Common Supervised Learning Algorithms

  • Paralle Classification Algorithm:
    • Classifies based on statistical calculations of means and standard deviations.
  • Minimum Distance to Means Classification:
    • Classifies based on the closest mean.
  • Mahalanobis Decision Rule:
    • Considers the covariance of classes to improve classification accuracy.
  • Maximum Likelihood Classification:
    • Uses statistical distribution for classification; highly accurate but computationally intensive.

Decision Trees and Random Forests

  • Decision Trees:
    • Series of binary decisions for classification.
  • Random Forest Classifier:
    • Ensemble method using multiple trees to improve accuracy and reduce overfitting.

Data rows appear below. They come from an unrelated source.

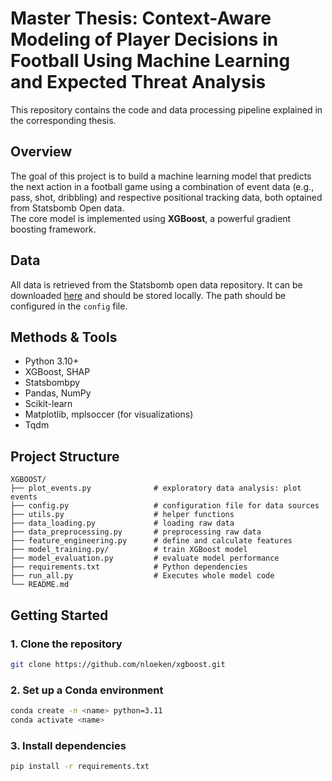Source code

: # Master Thesis: Context-Aware Modeling of Player Decisions in Football Using Machine Learning and Expected Threat Analysis

This repository contains the code and data processing pipeline explained in the corresponding thesis.

## Overview

The goal of this project is to build a machine learning model that predicts the next action in a football game using a combination of event data (e.g., pass, shot, dribbling) and respective positional tracking data, both optained from Statsbomb Open data.  
The core model is implemented using **XGBoost**, a powerful gradient boosting framework.

## Data

All data is retrieved from the Statsbomb open data repository.
It can be downloaded [here](https://github.com/statsbomb/open-data) and should be stored locally. The path should be configured in the `config` file.

## Methods & Tools

- Python 3.10+
- XGBoost, SHAP
- Statsbombpy
- Pandas, NumPy
- Scikit-learn
- Matplotlib, mplsoccer (for visualizations)
- Tqdm

## Project Structure

```
XGBOOST/
├── plot_events.py              # exploratory data analysis: plot events
├── config.py                   # configuration file for data sources
├── utils.py                    # helper functions 
├── data_loading.py             # loading raw data
├── data_preprocessing.py       # preprocessing raw data
├── feature_engineering.py      # define and calculate features
├── model_training.py/          # train XGBoost model
├── model_evaluation.py         # evaluate model performance
├── requirements.txt            # Python dependencies
├── run_all.py                  # Executes whole model code
└── README.md             
```

## Getting Started

### 1. Clone the repository

```bash
git clone https://github.com/nloeken/xgboost.git
```
### 2. Set up a Conda environment

```bash
conda create -n <name> python=3.11
conda activate <name>
```

### 3. Install dependencies

```bash
pip install -r requirements.txt
```



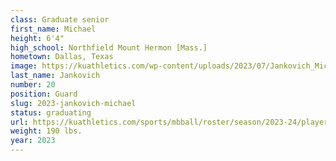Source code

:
 ```yaml
---
class: Graduate senior
first_name: Michael
height: 6'4"
high_school: Northfield Mount Hermon [Mass.]
hometown: Dallas, Texas
image: https://kuathletics.com/wp-content/uploads/2023/07/Jankovich_Michael_2023-600x400.jpg
last_name: Jankovich
number: 20
position: Guard
slug: 2023-jankovich-michael
status: graduating
url: https://kuathletics.com/sports/mbball/roster/season/2023-24/player/michael-jankovich/
weight: 190 lbs.
year: 2023
---
```

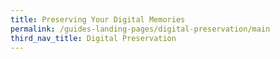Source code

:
 ```yaml
---
title: Preserving Your Digital Memories
permalink: /guides-landing-pages/digital-preservation/main
third_nav_title: Digital Preservation
---
```

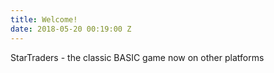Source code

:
 ```yaml
---
title: Welcome!
date: 2018-05-20 00:19:00 Z
---
```


StarTraders - the classic BASIC game now on other platforms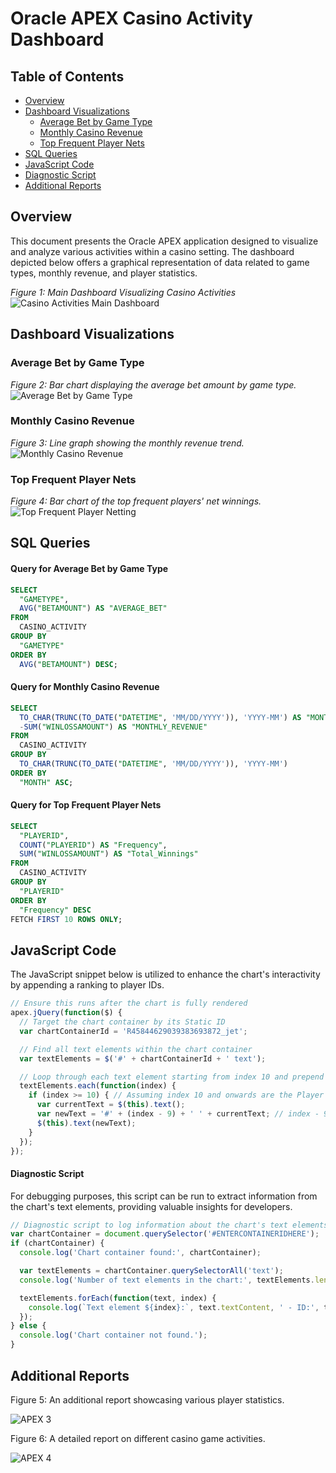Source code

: # Oracle APEX Casino Activity Dashboard

## Table of Contents
- [Overview](#overview)
- [Dashboard Visualizations](#dashboard-visualizations)
  - [Average Bet by Game Type](#average-bet-by-game-type)
  - [Monthly Casino Revenue](#monthly-casino-revenue)
  - [Top Frequent Player Nets](#top-frequent-player-nets)
- [SQL Queries](#sql-queries)
- [JavaScript Code](#javascript-code)
- [Diagnostic Script](#diagnostic-script)
- [Additional Reports](#additional-reports)

## Overview

This document presents the Oracle APEX application designed to visualize and analyze various activities within a casino setting. The dashboard depicted below offers a graphical representation of data related to game types, monthly revenue, and player statistics.

*Figure 1: Main Dashboard Visualizing Casino Activities*
![Casino Activities Main Dashboard](Casino%20Activities%20Main.png)




## Dashboard Visualizations

### Average Bet by Game Type

*Figure 2: Bar chart displaying the average bet amount by game type.*
![Average Bet by Game Type](GameType.png)




### Monthly Casino Revenue

*Figure 3: Line graph showing the monthly revenue trend.*
![Monthly Casino Revenue](House%20Revenue.png)


### Top Frequent Player Nets

*Figure 4: Bar chart of the top frequent players' net winnings.*
![Top Frequent Player Netting](Top%20Frequent%20Player%20Netting.png)




## SQL Queries

#### Query for Average Bet by Game Type

```sql
SELECT
  "GAMETYPE",
  AVG("BETAMOUNT") AS "AVERAGE_BET"
FROM
  CASINO_ACTIVITY
GROUP BY
  "GAMETYPE"
ORDER BY
  AVG("BETAMOUNT") DESC;
```

#### Query for Monthly Casino Revenue

```sql
SELECT
  TO_CHAR(TRUNC(TO_DATE("DATETIME", 'MM/DD/YYYY')), 'YYYY-MM') AS "MONTH",
  -SUM("WINLOSSAMOUNT") AS "MONTHLY_REVENUE"
FROM
  CASINO_ACTIVITY
GROUP BY
  TO_CHAR(TRUNC(TO_DATE("DATETIME", 'MM/DD/YYYY')), 'YYYY-MM')
ORDER BY
  "MONTH" ASC;
```

#### Query for Top Frequent Player Nets

```sql
SELECT
  "PLAYERID",
  COUNT("PLAYERID") AS "Frequency",
  SUM("WINLOSSAMOUNT") AS "Total_Winnings"
FROM
  CASINO_ACTIVITY
GROUP BY
  "PLAYERID"
ORDER BY
  "Frequency" DESC
FETCH FIRST 10 ROWS ONLY;
```


## JavaScript Code

The JavaScript snippet below is utilized to enhance the chart's interactivity by appending a ranking to player IDs.

```javascript
// Ensure this runs after the chart is fully rendered
apex.jQuery(function($) {
  // Target the chart container by its Static ID
  var chartContainerId = 'R45844629039383693872_jet';

  // Find all text elements within the chart container
  var textElements = $('#' + chartContainerId + ' text');

  // Loop through each text element starting from index 10 and prepend the ranking
  textElements.each(function(index) {
    if (index >= 10) { // Assuming index 10 and onwards are the Player IDs
      var currentText = $(this).text();
      var newText = '#' + (index - 9) + ' ' + currentText; // index - 9 to start counting from 1
      $(this).text(newText);
    }
  });
});
```


#### Diagnostic Script
For debugging purposes, this script can be run to extract information from the chart's text elements, providing valuable insights for developers.

```javascript
// Diagnostic script to log information about the chart's text elements
var chartContainer = document.querySelector('#ENTERCONTAINERIDHERE');
if (chartContainer) {
  console.log('Chart container found:', chartContainer);

  var textElements = chartContainer.querySelectorAll('text');
  console.log('Number of text elements in the chart:', textElements.length);

  textElements.forEach(function(text, index) {
    console.log(`Text element ${index}:`, text.textContent, ' - ID:', text.id);
  });
} else {
  console.log('Chart container not found.');
}
```


## Additional Reports

Figure 5: An additional report showcasing various player statistics.

![APEX 3](APEX_3.png)


Figure 6: A detailed report on different casino game activities.

![APEX 4](APEX_4.png)
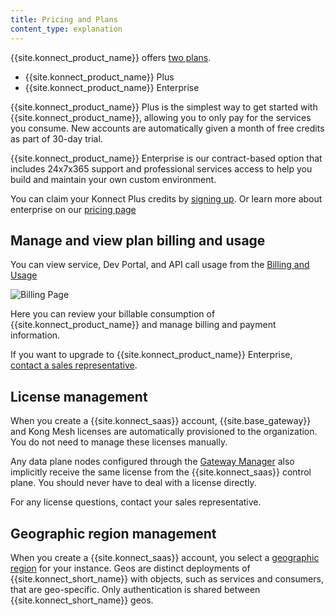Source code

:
 ```yaml
---
title: Pricing and Plans
content_type: explanation
---
```


{{site.konnect_product_name}} offers [two plans](https://konghq.com/pricing). 

* {{site.konnect_product_name}} Plus 
* {{site.konnect_product_name}} Enterprise

{{site.konnect_product_name}} Plus is the simplest way to get started with {{site.konnect_product_name}}, allowing you to only pay for the services you consume. New accounts are automatically given a month of free credits as part of 30-day trial. 

{{site.konnect_product_name}} Enterprise is our contract-based option that includes 24x7x365 support and professional services access to help you build and maintain your own custom environment. 

You can claim your Konnect Plus credits by [signing up](https://konghq.com/products/kong-konnect/register). Or learn more about enterprise on our [pricing page](https://konghq.com/pricing)

## Manage and view plan billing and usage

You can view service, Dev Portal, and API call usage from the [Billing and Usage](https://cloud.konghq.com/settings/billing-settings)

![Billing Page](/assets/images/products/konnect/billing/billing-and-usage.png)

Here you can review your billable consumption of {{site.konnect_product_name}} and manage billing and payment information.


If you want to upgrade to {{site.konnect_product_name}} Enterprise, [contact a sales representative](https://konghq.com/contact-sales).

## License management

When you create a {{site.konnect_saas}} account, {{site.base_gateway}} and Kong Mesh licenses are
automatically provisioned to the organization. You do not need to manage these
licenses manually.

Any data plane nodes configured through the [Gateway Manager](/konnect/gateway-manager/)
also implicitly receive the same license from the {{site.konnect_saas}}
control plane. You should never have to deal with a license
directly.

For any license questions, contact your sales representative.

## Geographic region management

When you create a {{site.konnect_saas}} account, you select a [geographic region](/konnect/geo) for your instance. Geos are distinct deployments of {{site.konnect_short_name}} with objects, such as services and consumers, that are geo-specific. Only authentication is shared between {{site.konnect_short_name}} geos.
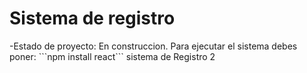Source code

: <h1>Sistema de registro</h1>
-Estado de proyecto: En construccion.
Para ejecutar el sistema debes poner:
```npm install react```
sistema de Registro 2
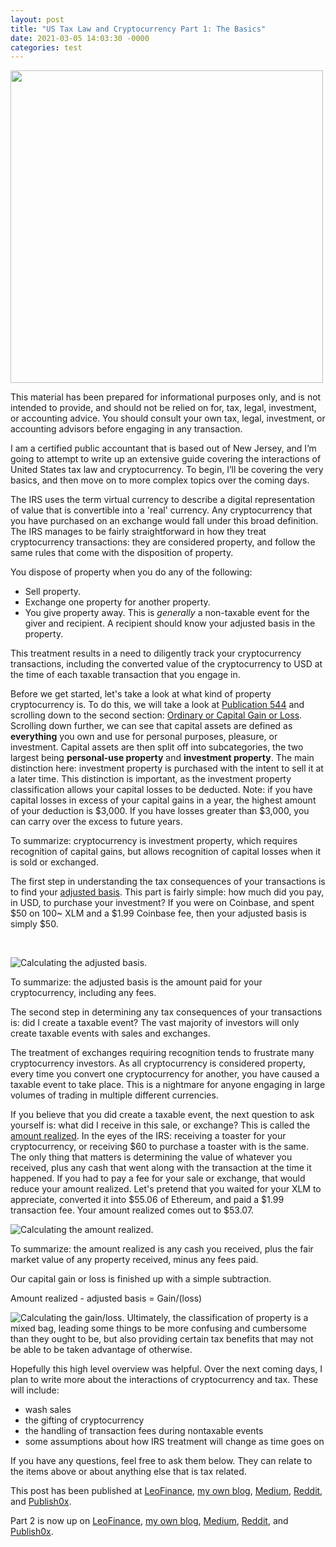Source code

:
 ```yaml
---
layout: post
title: "US Tax Law and Cryptocurrency Part 1: The Basics"
date: 2021-03-05 14:03:30 -0000
categories: test
---
```


<style type="text/css">
.post-thumbnail {
    width: 500px; 
    height: auto;
}
</style>


<img src="https://phil.mk/wp-img/01-thumbnail.jpg" class="post-thumbnail">

This material has been prepared for informational purposes only, and is not intended to provide, and should not be relied on for, tax, legal, investment, or accounting advice. You should consult your own tax, legal, investment, or accounting advisors before engaging in any transaction.

I am a certified public accountant that is based out of New Jersey, and I’m going to attempt to write up an extensive guide covering the interactions of United States tax law and cryptocurrency. To begin, I’ll be covering the very basics, and then move on to more complex topics over the coming days.

The IRS uses the term virtual currency to describe a digital representation of value that is convertible into a 'real' currency. Any cryptocurrency that you have purchased on an exchange would fall under this broad definition. The IRS manages to be fairly straightforward in how they treat cryptocurrency transactions: they are considered property, and follow the same rules that come with the disposition of property.

You dispose of property when you do any of the following:

* Sell property.
* Exchange one property for another property.
* You give property away. This is *generally* a non-taxable event for the giver and recipient. A recipient should know your adjusted basis in the property.

This treatment results in a need to diligently track your cryptocurrency transactions, including the converted value of the cryptocurrency to USD at the time of each taxable transaction that you engage in.

Before we get started, let's take a look at what kind of property cryptocurrency is. To do this, we will take a look at [Publication 544](https://www.irs.gov/publications/p544) and scrolling down to the second section: [Ordinary or Capital Gain or Loss](https://www.irs.gov/publications/p544#idm139755998734656). Scrolling down further, we can see that capital assets are defined as **everything** you own and use for personal purposes, pleasure, or investment. Capital assets are then split off into subcategories, the two largest being **personal-use property** and **investment property**. The main distinction here: investment property is purchased with the intent to sell it at a later time. This distinction is important, as the investment property classification allows your capital losses to be deducted. Note: if you have capital losses in excess of your capital gains in a year, the highest amount of your deduction is $3,000. If you have losses greater than $3,000, you can carry over the excess to future years.

To summarize: cryptocurrency is investment property, which requires recognition of capital gains, but allows recognition of capital losses when it is sold or exchanged.

The first step in understanding the tax consequences of your transactions is to find your [adjusted basis](https://www.irs.gov/publications/p550#en_US_2019_publink100010382). This part is fairly simple: how much did you pay, in USD, to purchase your investment? If you were on Coinbase, and spent $50 on 100\~ XLM and a $1.99 Coinbase fee, then your adjusted basis is simply $50.

&#x200B;

![Calculating the adjusted basis.](https://phil.mk/wp-img/01-adjusted-basis.png)

To summarize: the adjusted basis is the amount paid for your cryptocurrency, including any fees.

The second step in determining any tax consequences of your transactions is: did I create a taxable event? The vast majority of investors will only create taxable events with sales and exchanges.

The treatment of exchanges requiring recognition tends to frustrate many cryptocurrency investors. As all cryptocurrency is considered property, every time you convert one cryptocurrency for another, you have caused a taxable event to take place. This is a nightmare for anyone engaging in large volumes of trading in multiple different currencies.

If you believe that you did create a taxable event, the next question to ask yourself is: what did I receive in this sale, or exchange? This is called the [amount realized](https://www.irs.gov/publications/p550#en_US_2019_publink100010429). In the eyes of the IRS: receiving a toaster for your cryptocurrency, or receiving $60 to purchase a toaster with is the same. The only thing that matters is determining the value of whatever you received, plus any cash that went along with the transaction at the time it happened. If you had to pay a fee for your sale or exchange, that would reduce your amount realized. Let's pretend that you waited for your XLM to appreciate, converted it into $55.06 of Ethereum, and paid a $1.99 transaction fee. Your amount realized comes out to $53.07.

![Calculating the amount realized.](https://phil.mk/wp-img/01-adjusted-basis.png)

To summarize: the amount realized is any cash you received, plus the fair market value of any property received, minus any fees paid.

Our capital gain or loss is finished up with a simple subtraction.

Amount realized - adjusted basis = Gain/(loss)

![Calculating the gain/loss.](https://phil.mk/wp-img/03-gain-loss.png)
Ultimately, the classification of property is a mixed bag, leading some things to be more confusing and cumbersome than they ought to be, but also providing certain tax benefits that may not be able to be taken advantage of otherwise.

Hopefully this high level overview was helpful. Over the next coming days, I plan to write more about the interactions of cryptocurrency and tax. These will include:

* wash sales
* the gifting of cryptocurrency
* the handling of transaction fees during nontaxable events
* some assumptions about how IRS treatment will change as time goes on

If you have any questions, feel free to ask them below. They can relate to the items above or about anything else that is tax related.

This post has been published at [LeoFinance](https://leofinance.io/@phul/us-tax-law-and-cryptocurrency-part-1-the-basics), [my own blog](https://phil.mk/us-tax-law-and-cryptocurrency-part-1-the-basics/), [Medium](https://medium.com/phil-mk/us-tax-law-and-cryptocurrency-part-1-the-basics-e4323cb519ec), [Reddit](https://www.reddit.com/r/CryptoCurrency/comments/lrgq1p/us_tax_law_and_cryptocurrency_part_1_the_basics/), and [Publish0x](https://www.publish0x.com/phil-mk/us-tax-law-and-cryptocurrency-part-1-the-basics-xernegp?a=LDdwjJqzb1).

Part 2 is now up on [LeoFinance](https://leofinance.io/@phul/us-tax-law-and-cryptocurrency-part-2-tax-loss-harvesting-and-wash-sales), [my own blog](https://phil.mk/us-tax-law-and-cryptocurrency-part-2-tax-loss-harvesting-and-wash-sales/), [Medium](https://medium.com/phil-mk/us-tax-law-and-cryptocurrency-part-2-tax-loss-harvesting-and-wash-sales-92719b6a4b33), [Reddit](https://www.reddit.com/r/CryptoCurrency/comments/lsg7h6/us_tax_law_and_cryptocurrency_part_2_tax_loss/), and [Publish0x](https://www.publish0x.com/phil-mk/us-tax-law-and-cryptocurrency-part-2-tax-loss-harvesting-and-xzwzrmo).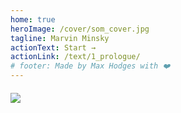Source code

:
 ```yaml
---
home: true
heroImage: /cover/som_cover.jpg
tagline: Marvin Minsky
actionText: Start →
actionLink: /text/1_prologue/
# footer: Made by Max Hodges with ❤️
---
```


<div>
  <img style="margin: 20px auto; display: inherit;" src="/logos/search-by-algolia-light-background.svg"/>
</div>
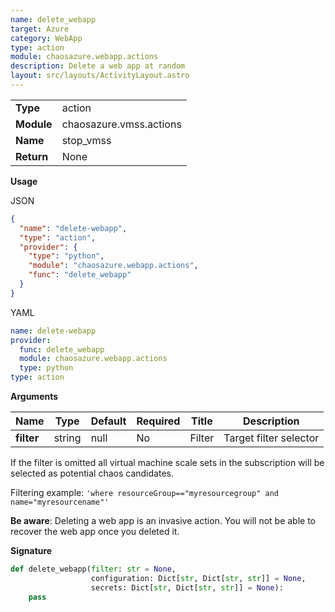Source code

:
 ```yaml
---
name: delete_webapp
target: Azure
category: WebApp
type: action
module: chaosazure.webapp.actions
description: Delete a web app at random
layout: src/layouts/ActivityLayout.astro
---
```


|            |                         |
| ---------- | ----------------------- |
| **Type**   | action                  |
| **Module** | chaosazure.vmss.actions |
| **Name**   | stop_vmss               |
| **Return** | None                    |

**Usage**

JSON

```json
{
  "name": "delete-webapp",
  "type": "action",
  "provider": {
    "type": "python",
    "module": "chaosazure.webapp.actions",
    "func": "delete_webapp"
  }
}
```

YAML

```yaml
name: delete-webapp
provider:
  func: delete_webapp
  module: chaosazure.webapp.actions
  type: python
type: action
```

**Arguments**

| Name       | Type   | Default | Required | Title  | Description            |
| ---------- | ------ | ------- | -------- | ------ | ---------------------- |
| **filter** | string | null    | No       | Filter | Target filter selector |

If the filter is omitted all virtual machine scale sets in the subscription will be selected as potential chaos candidates.

Filtering example: `'where resourceGroup=="myresourcegroup" and name="myresourcename"'`

**Be aware**: Deleting a web app is an invasive action. You will not be
able to recover the web app once you deleted it.

**Signature**

```python
def delete_webapp(filter: str = None,
                  configuration: Dict[str, Dict[str, str]] = None,
                  secrets: Dict[str, Dict[str, str]] = None):
    pass
```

Support Vector Machines (SVM)

  • Classification and Regression Tasks:
    • Finds optimal hyperplane to separate classes in high-dimensional space.
  • Advantages:
    • Effective in high-dimensional spaces; memory efficient.

Unsupervised Learning

  • Clustering:
    • Groups similar data points without labeled training data.
  • K-Means Clustering:
    • Assigns data points to clusters based on distance from a centroid.

Summary of Learning Types

  • Supervised Learning:
    • Requires labeled data; high accuracy and simpler.
  • Unsupervised Learning:
    • No labeled data; less accurate but can discover natural patterns.
  • Semi-Supervised:
    • Combines small labeled data with a larger unlabeled dataset.
  • Reinforcement Learning:
    • Learns through trial and error and feedback.

Conclusion

  • The session concludes with a Q&A.
  • Participants encouraged to take a short break before reconvening.